= Beginning of Section =
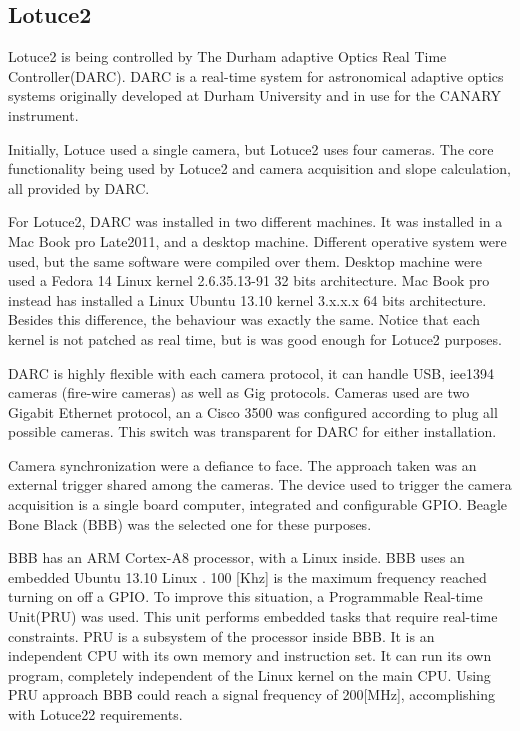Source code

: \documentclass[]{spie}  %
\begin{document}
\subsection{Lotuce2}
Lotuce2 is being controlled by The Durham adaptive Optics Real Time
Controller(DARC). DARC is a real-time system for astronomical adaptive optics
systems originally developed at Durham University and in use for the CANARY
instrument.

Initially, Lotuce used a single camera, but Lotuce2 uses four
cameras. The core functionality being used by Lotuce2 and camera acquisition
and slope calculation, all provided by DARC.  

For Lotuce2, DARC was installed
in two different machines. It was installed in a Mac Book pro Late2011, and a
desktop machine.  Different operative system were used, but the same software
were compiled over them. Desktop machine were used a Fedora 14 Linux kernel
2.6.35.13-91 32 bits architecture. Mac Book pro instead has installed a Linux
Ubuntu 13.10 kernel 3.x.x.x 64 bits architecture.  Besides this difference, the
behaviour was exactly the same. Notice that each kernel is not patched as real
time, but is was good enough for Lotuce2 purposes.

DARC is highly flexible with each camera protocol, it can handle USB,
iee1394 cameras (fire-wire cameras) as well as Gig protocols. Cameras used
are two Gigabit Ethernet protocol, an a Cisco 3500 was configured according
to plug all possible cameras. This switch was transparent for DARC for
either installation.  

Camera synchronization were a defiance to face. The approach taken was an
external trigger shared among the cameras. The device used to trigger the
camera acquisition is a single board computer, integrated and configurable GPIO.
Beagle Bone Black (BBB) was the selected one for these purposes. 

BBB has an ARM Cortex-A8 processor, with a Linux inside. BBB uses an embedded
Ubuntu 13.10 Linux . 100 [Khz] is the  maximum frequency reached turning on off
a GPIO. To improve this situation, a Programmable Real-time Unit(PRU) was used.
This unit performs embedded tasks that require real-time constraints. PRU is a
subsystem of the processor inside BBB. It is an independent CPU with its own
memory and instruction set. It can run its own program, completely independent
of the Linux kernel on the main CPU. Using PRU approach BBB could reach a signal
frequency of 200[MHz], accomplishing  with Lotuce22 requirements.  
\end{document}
= End of Section =
= Beginning of Section =
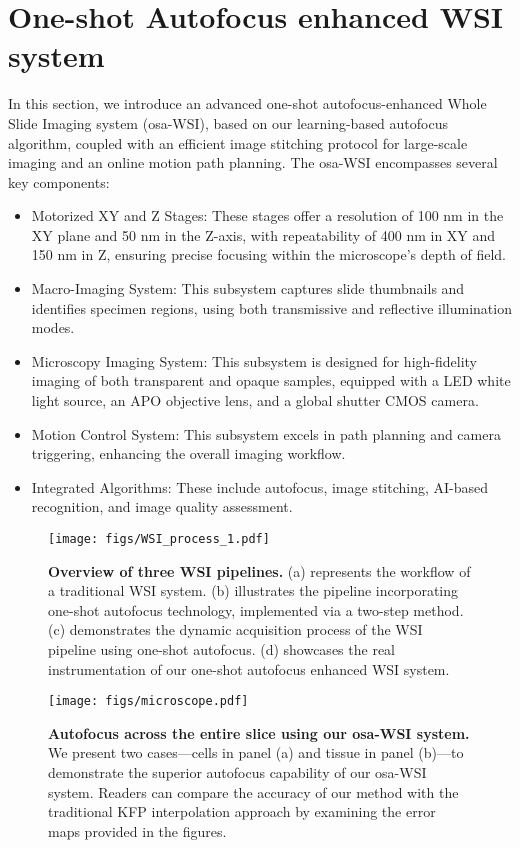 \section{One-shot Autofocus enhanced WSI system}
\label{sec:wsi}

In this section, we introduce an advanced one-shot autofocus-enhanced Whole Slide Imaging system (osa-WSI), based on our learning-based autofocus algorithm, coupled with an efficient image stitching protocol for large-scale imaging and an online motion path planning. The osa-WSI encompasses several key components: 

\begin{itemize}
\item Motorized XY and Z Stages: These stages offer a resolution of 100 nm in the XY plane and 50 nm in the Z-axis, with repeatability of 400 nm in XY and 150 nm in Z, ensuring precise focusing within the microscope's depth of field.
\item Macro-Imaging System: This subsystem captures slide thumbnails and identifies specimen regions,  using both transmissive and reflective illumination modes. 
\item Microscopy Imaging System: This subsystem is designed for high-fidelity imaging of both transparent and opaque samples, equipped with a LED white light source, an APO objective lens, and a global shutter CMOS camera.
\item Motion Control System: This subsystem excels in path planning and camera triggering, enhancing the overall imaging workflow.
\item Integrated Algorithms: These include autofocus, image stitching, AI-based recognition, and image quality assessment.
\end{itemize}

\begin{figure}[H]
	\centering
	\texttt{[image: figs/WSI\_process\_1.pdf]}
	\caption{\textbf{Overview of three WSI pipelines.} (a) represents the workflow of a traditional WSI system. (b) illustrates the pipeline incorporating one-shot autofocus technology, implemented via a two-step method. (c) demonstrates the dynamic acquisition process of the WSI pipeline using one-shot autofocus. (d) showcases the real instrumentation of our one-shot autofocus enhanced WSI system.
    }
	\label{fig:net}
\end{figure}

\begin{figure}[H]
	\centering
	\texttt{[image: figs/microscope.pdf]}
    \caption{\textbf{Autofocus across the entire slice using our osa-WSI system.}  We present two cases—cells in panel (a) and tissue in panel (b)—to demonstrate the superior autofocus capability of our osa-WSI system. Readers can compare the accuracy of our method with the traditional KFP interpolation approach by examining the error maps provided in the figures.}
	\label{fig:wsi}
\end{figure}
= End of Section =
Within the material above, output exactly the lines from the one with "Controller(DARC). DARC is" through the one with "the same software", end lines included, and nothing besides.

* **Solution to the problem**:
Controller(DARC). DARC is a real-time system for astronomical adaptive optics
systems originally developed at Durham University and in use for the CANARY
instrument.

Initially, Lotuce used a single camera, but Lotuce2 uses four
cameras. The core functionality being used by Lotuce2 and camera acquisition
and slope calculation, all provided by DARC.  

For Lotuce2, DARC was installed
in two different machines. It was installed in a Mac Book pro Late2011, and a
desktop machine.  Different operative system were used, but the same software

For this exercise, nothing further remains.